Start of DATASET EXTRACT

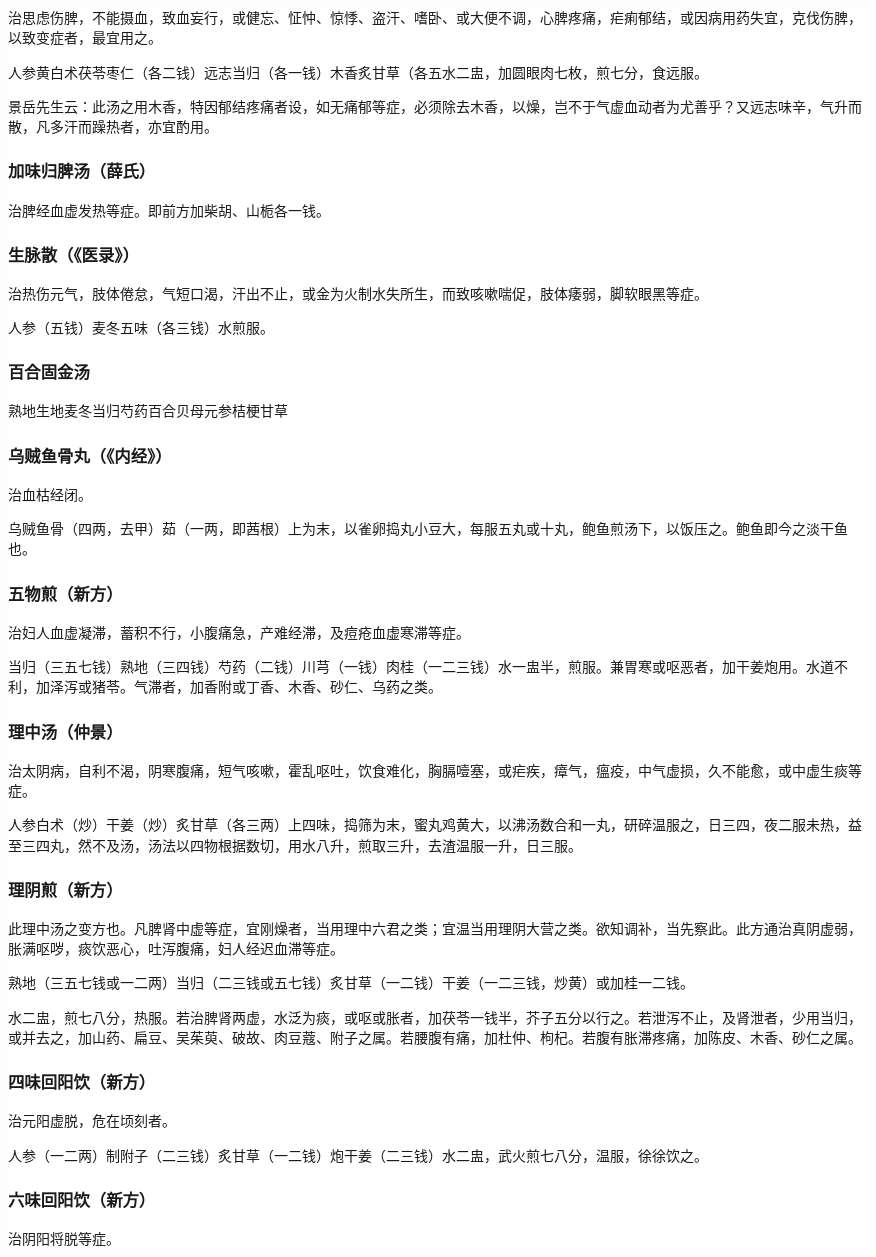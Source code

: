 治思虑伤脾，不能摄血，致血妄行，或健忘、怔忡、惊悸、盗汗、嗜卧、或大便不调，心脾疼痛，疟痢郁结，或因病用药失宜，克伐伤脾，以致变症者，最宜用之。  

人参黄白术茯苓枣仁（各二钱）远志当归（各一钱）木香炙甘草（各五水二盅，加圆眼肉七枚，煎七分，食远服。  

景岳先生云：此汤之用木香，特因郁结疼痛者设，如无痛郁等症，必须除去木香，以燥，岂不于气虚血动者为尤善乎？又远志味辛，气升而散，凡多汗而躁热者，亦宜酌用。  

### 加味归脾汤（薛氏）  

治脾经血虚发热等症。即前方加柴胡、山栀各一钱。  

### 生脉散（《医录》）  

治热伤元气，肢体倦怠，气短口渴，汗出不止，或金为火制水失所生，而致咳嗽喘促，肢体痿弱，脚软眼黑等症。  

人参（五钱）麦冬五味（各三钱）水煎服。  

### 百合固金汤  

熟地生地麦冬当归芍药百合贝母元参桔梗甘草  

### 乌贼鱼骨丸（《内经》）  

治血枯经闭。  

乌贼鱼骨（四两，去甲）茹（一两，即茜根）上为末，以雀卵捣丸小豆大，每服五丸或十丸，鲍鱼煎汤下，以饭压之。鲍鱼即今之淡干鱼也。  

### 五物煎（新方）  

治妇人血虚凝滞，蓄积不行，小腹痛急，产难经滞，及痘疮血虚寒滞等症。  

当归（三五七钱）熟地（三四钱）芍药（二钱）川芎（一钱）肉桂（一二三钱）水一盅半，煎服。兼胃寒或呕恶者，加干姜炮用。水道不利，加泽泻或猪苓。气滞者，加香附或丁香、木香、砂仁、乌药之类。  

### 理中汤（仲景）  

治太阴病，自利不渴，阴寒腹痛，短气咳嗽，霍乱呕吐，饮食难化，胸膈噎塞，或疟疾，瘴气，瘟疫，中气虚损，久不能愈，或中虚生痰等症。  

人参白术（炒）干姜（炒）炙甘草（各三两）上四味，捣筛为末，蜜丸鸡黄大，以沸汤数合和一丸，研碎温服之，日三四，夜二服未热，益至三四丸，然不及汤，汤法以四物根据数切，用水八升，煎取三升，去渣温服一升，日三服。  

### 理阴煎（新方）  

此理中汤之变方也。凡脾肾中虚等症，宜刚燥者，当用理中六君之类；宜温当用理阴大营之类。欲知调补，当先察此。此方通治真阴虚弱，胀满呕哕，痰饮恶心，吐泻腹痛，妇人经迟血滞等症。  

熟地（三五七钱或一二两）当归（二三钱或五七钱）炙甘草（一二钱）干姜（一二三钱，炒黄）或加桂一二钱。  

水二盅，煎七八分，热服。若治脾肾两虚，水泛为痰，或呕或胀者，加茯苓一钱半，芥子五分以行之。若泄泻不止，及肾泄者，少用当归，或并去之，加山药、扁豆、吴茱萸、破故、肉豆蔻、附子之属。若腰腹有痛，加杜仲、枸杞。若腹有胀滞疼痛，加陈皮、木香、砂仁之属。  

### 四味回阳饮（新方）  

治元阳虚脱，危在顷刻者。  

人参（一二两）制附子（二三钱）炙甘草（一二钱）炮干姜（二三钱）水二盅，武火煎七八分，温服，徐徐饮之。  

### 六味回阳饮（新方）  

治阴阳将脱等症。  
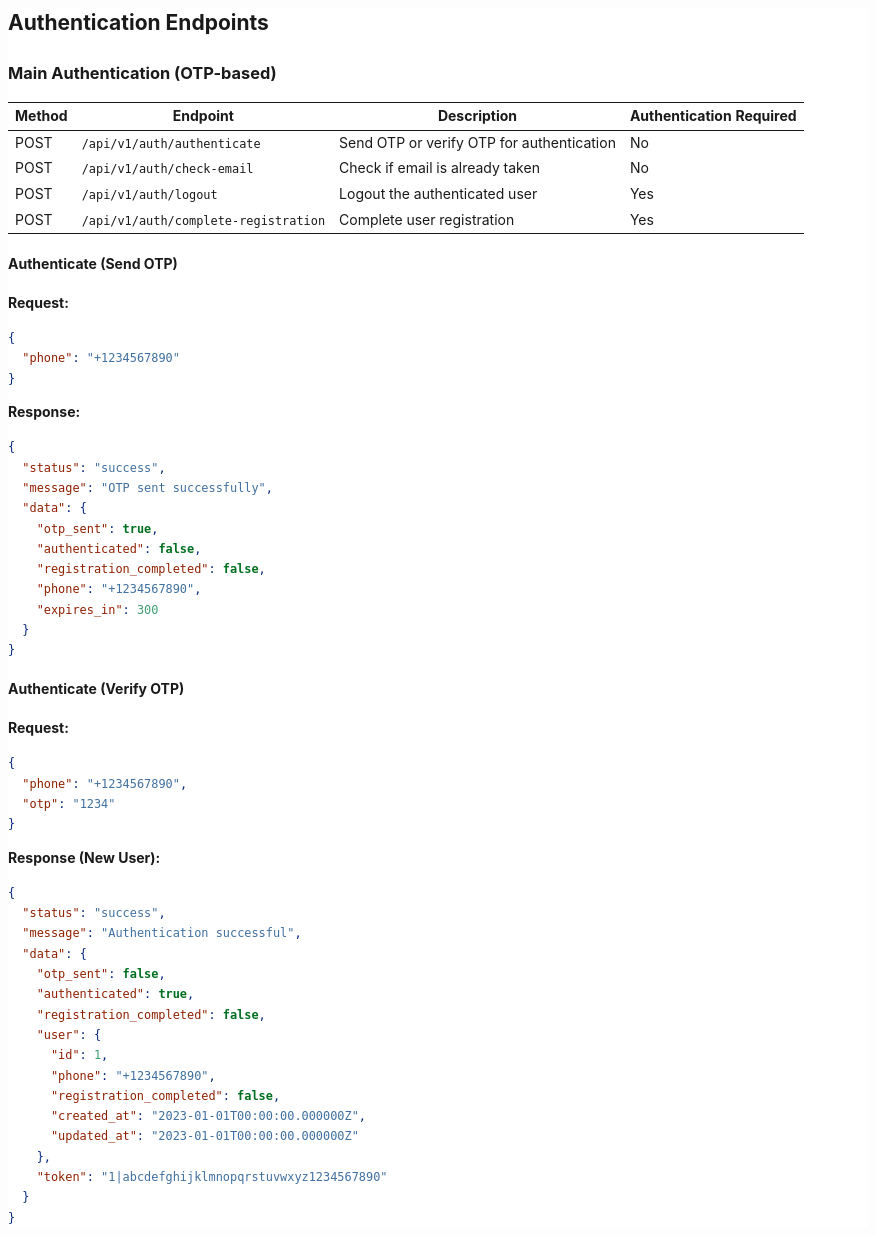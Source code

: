 
## Authentication Endpoints

### Main Authentication (OTP-based)

| Method | Endpoint | Description | Authentication Required |
|--------|----------|-------------|------------------------|
| POST | `/api/v1/auth/authenticate` | Send OTP or verify OTP for authentication | No |
| POST | `/api/v1/auth/check-email` | Check if email is already taken | No |
| POST | `/api/v1/auth/logout` | Logout the authenticated user | Yes |
| POST | `/api/v1/auth/complete-registration` | Complete user registration | Yes |

#### Authenticate (Send OTP)
**Request:**
```json
{
  "phone": "+1234567890"
}
```

**Response:**
```json
{
  "status": "success",
  "message": "OTP sent successfully",
  "data": {
    "otp_sent": true,
    "authenticated": false,
    "registration_completed": false,
    "phone": "+1234567890",
    "expires_in": 300
  }
}
```

#### Authenticate (Verify OTP)
**Request:**
```json
{
  "phone": "+1234567890",
  "otp": "1234"
}
```

**Response (New User):**
```json
{
  "status": "success",
  "message": "Authentication successful",
  "data": {
    "otp_sent": false,
    "authenticated": true,
    "registration_completed": false,
    "user": {
      "id": 1,
      "phone": "+1234567890",
      "registration_completed": false,
      "created_at": "2023-01-01T00:00:00.000000Z",
      "updated_at": "2023-01-01T00:00:00.000000Z"
    },
    "token": "1|abcdefghijklmnopqrstuvwxyz1234567890"
  }
}
```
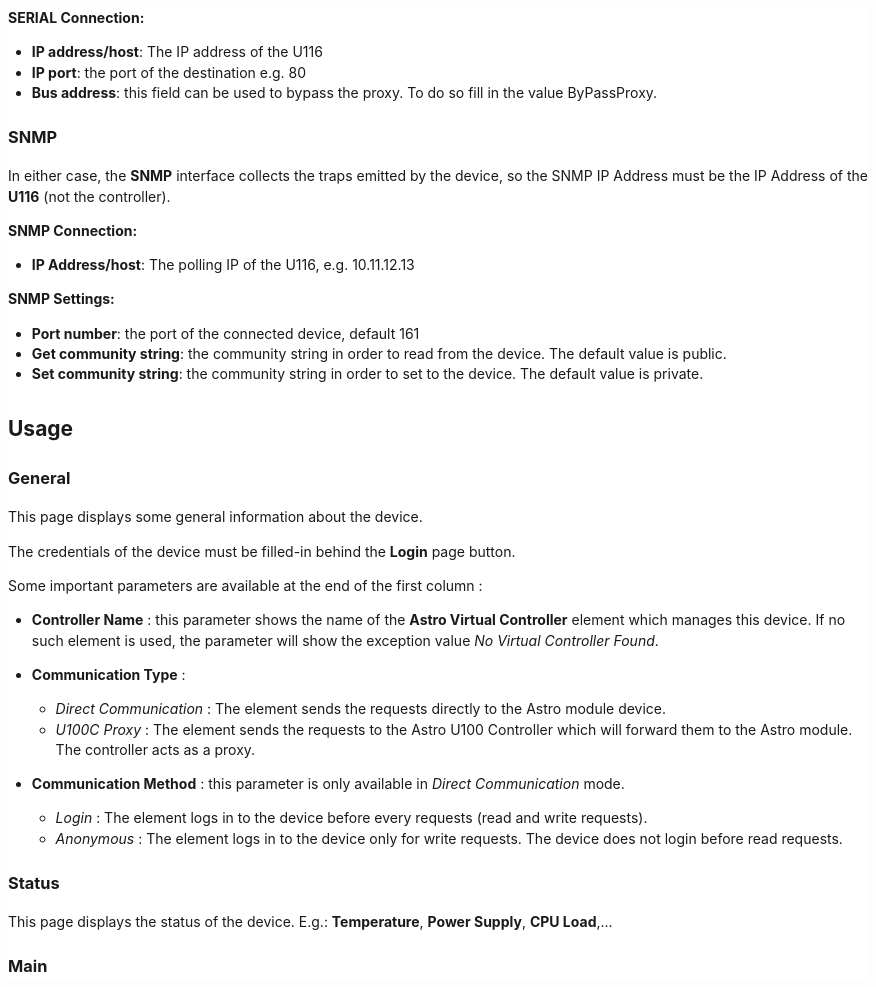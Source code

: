 **SERIAL Connection:**

- **IP address/host**: The IP address of the U116
- **IP port**: the port of the destination e.g. 80
- **Bus address**: this field can be used to bypass the proxy. To do so fill in the value ByPassProxy.

### SNMP

In either case, the **SNMP** interface collects the traps emitted by the device, so the SNMP IP Address must be the IP Address of the **U116** (not the controller).

**SNMP Connection:**

- **IP Address/host**: The polling IP of the U116, e.g. 10.11.12.13

**SNMP Settings:**

- **Port number**: the port of the connected device, default 161
- **Get community string**: the community string in order to read from the device. The default value is public.
- **Set community string**: the community string in order to set to the device. The default value is private.

## Usage

### General

This page displays some general information about the device.

The credentials of the device must be filled-in behind the **Login** page button.

Some important parameters are available at the end of the first column :

- **Controller Name** : this parameter shows the name of the **Astro Virtual Controller** element which manages this device. If no such element is used, the parameter will show the exception value *No Virtual Controller Found*.

- **Communication Type** :

  - *Direct Communication* : The element sends the requests directly to the Astro module device.
  - *U100C Proxy* : The element sends the requests to the Astro U100 Controller which will forward them to the Astro module. The controller acts as a proxy.

- **Communication Method** : this parameter is only available in *Direct Communication* mode.

  - *Login* : The element logs in to the device before every requests (read and write requests).
  - *Anonymous* : The element logs in to the device only for write requests. The device does not login before read requests.

### Status

This page displays the status of the device. E.g.: **Temperature**, **Power Supply**, **CPU Load**,...

### Main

End of DATASET EXTRACT

HOW TO COMPLETE THIS TASK:
Type out all the records verbatim, minus images.

SOLUTION FOR THIS PROBLEM:
Source code

: 治思虑伤脾，不能摄血，致血妄行，或健忘、怔忡、惊悸、盗汗、嗜卧、或大便不调，心脾疼痛，疟痢郁结，或因病用药失宜，克伐伤脾，以致变症者，最宜用之。  

人参黄白术茯苓枣仁（各二钱）远志当归（各一钱）木香炙甘草（各五水二盅，加圆眼肉七枚，煎七分，食远服。  

景岳先生云：此汤之用木香，特因郁结疼痛者设，如无痛郁等症，必须除去木香，以燥，岂不于气虚血动者为尤善乎？又远志味辛，气升而散，凡多汗而躁热者，亦宜酌用。  

### 加味归脾汤（薛氏）  

治脾经血虚发热等症。即前方加柴胡、山栀各一钱。  

### 生脉散（《医录》）  

治热伤元气，肢体倦怠，气短口渴，汗出不止，或金为火制水失所生，而致咳嗽喘促，肢体痿弱，脚软眼黑等症。  

人参（五钱）麦冬五味（各三钱）水煎服。  

### 百合固金汤  

熟地生地麦冬当归芍药百合贝母元参桔梗甘草  

### 乌贼鱼骨丸（《内经》）  

治血枯经闭。  

乌贼鱼骨（四两，去甲）茹（一两，即茜根）上为末，以雀卵捣丸小豆大，每服五丸或十丸，鲍鱼煎汤下，以饭压之。鲍鱼即今之淡干鱼也。  

### 五物煎（新方）  

治妇人血虚凝滞，蓄积不行，小腹痛急，产难经滞，及痘疮血虚寒滞等症。  

当归（三五七钱）熟地（三四钱）芍药（二钱）川芎（一钱）肉桂（一二三钱）水一盅半，煎服。兼胃寒或呕恶者，加干姜炮用。水道不利，加泽泻或猪苓。气滞者，加香附或丁香、木香、砂仁、乌药之类。  

### 理中汤（仲景）  

治太阴病，自利不渴，阴寒腹痛，短气咳嗽，霍乱呕吐，饮食难化，胸膈噎塞，或疟疾，瘴气，瘟疫，中气虚损，久不能愈，或中虚生痰等症。  

人参白术（炒）干姜（炒）炙甘草（各三两）上四味，捣筛为末，蜜丸鸡黄大，以沸汤数合和一丸，研碎温服之，日三四，夜二服未热，益至三四丸，然不及汤，汤法以四物根据数切，用水八升，煎取三升，去渣温服一升，日三服。  

### 理阴煎（新方）  

此理中汤之变方也。凡脾肾中虚等症，宜刚燥者，当用理中六君之类；宜温当用理阴大营之类。欲知调补，当先察此。此方通治真阴虚弱，胀满呕哕，痰饮恶心，吐泻腹痛，妇人经迟血滞等症。  

熟地（三五七钱或一二两）当归（二三钱或五七钱）炙甘草（一二钱）干姜（一二三钱，炒黄）或加桂一二钱。  

水二盅，煎七八分，热服。若治脾肾两虚，水泛为痰，或呕或胀者，加茯苓一钱半，芥子五分以行之。若泄泻不止，及肾泄者，少用当归，或并去之，加山药、扁豆、吴茱萸、破故、肉豆蔻、附子之属。若腰腹有痛，加杜仲、枸杞。若腹有胀滞疼痛，加陈皮、木香、砂仁之属。  

### 四味回阳饮（新方）  

治元阳虚脱，危在顷刻者。  

人参（一二两）制附子（二三钱）炙甘草（一二钱）炮干姜（二三钱）水二盅，武火煎七八分，温服，徐徐饮之。  

### 六味回阳饮（新方）  

治阴阳将脱等症。  
Source code

: 
## Authentication Endpoints

### Main Authentication (OTP-based)

| Method | Endpoint | Description | Authentication Required |
|--------|----------|-------------|------------------------|
| POST | `/api/v1/auth/authenticate` | Send OTP or verify OTP for authentication | No |
| POST | `/api/v1/auth/check-email` | Check if email is already taken | No |
| POST | `/api/v1/auth/logout` | Logout the authenticated user | Yes |
| POST | `/api/v1/auth/complete-registration` | Complete user registration | Yes |

#### Authenticate (Send OTP)
**Request:**
```json
{
  "phone": "+1234567890"
}
```

**Response:**
```json
{
  "status": "success",
  "message": "OTP sent successfully",
  "data": {
    "otp_sent": true,
    "authenticated": false,
    "registration_completed": false,
    "phone": "+1234567890",
    "expires_in": 300
  }
}
```

#### Authenticate (Verify OTP)
**Request:**
```json
{
  "phone": "+1234567890",
  "otp": "1234"
}
```

**Response (New User):**
```json
{
  "status": "success",
  "message": "Authentication successful",
  "data": {
    "otp_sent": false,
    "authenticated": true,
    "registration_completed": false,
    "user": {
      "id": 1,
      "phone": "+1234567890",
      "registration_completed": false,
      "created_at": "2023-01-01T00:00:00.000000Z",
      "updated_at": "2023-01-01T00:00:00.000000Z"
    },
    "token": "1|abcdefghijklmnopqrstuvwxyz1234567890"
  }
}
```
Source code

: **SERIAL Connection:**

- **IP address/host**: The IP address of the U116
- **IP port**: the port of the destination e.g. 80
- **Bus address**: this field can be used to bypass the proxy. To do so fill in the value ByPassProxy.

### SNMP

In either case, the **SNMP** interface collects the traps emitted by the device, so the SNMP IP Address must be the IP Address of the **U116** (not the controller).

**SNMP Connection:**

- **IP Address/host**: The polling IP of the U116, e.g. 10.11.12.13

**SNMP Settings:**

- **Port number**: the port of the connected device, default 161
- **Get community string**: the community string in order to read from the device. The default value is public.
- **Set community string**: the community string in order to set to the device. The default value is private.

## Usage

### General

This page displays some general information about the device.

The credentials of the device must be filled-in behind the **Login** page button.

Some important parameters are available at the end of the first column :

- **Controller Name** : this parameter shows the name of the **Astro Virtual Controller** element which manages this device. If no such element is used, the parameter will show the exception value *No Virtual Controller Found*.

- **Communication Type** :

  - *Direct Communication* : The element sends the requests directly to the Astro module device.
  - *U100C Proxy* : The element sends the requests to the Astro U100 Controller which will forward them to the Astro module. The controller acts as a proxy.

- **Communication Method** : this parameter is only available in *Direct Communication* mode.

  - *Login* : The element logs in to the device before every requests (read and write requests).
  - *Anonymous* : The element logs in to the device only for write requests. The device does not login before read requests.

### Status

This page displays the status of the device. E.g.: **Temperature**, **Power Supply**, **CPU Load**,...

### Main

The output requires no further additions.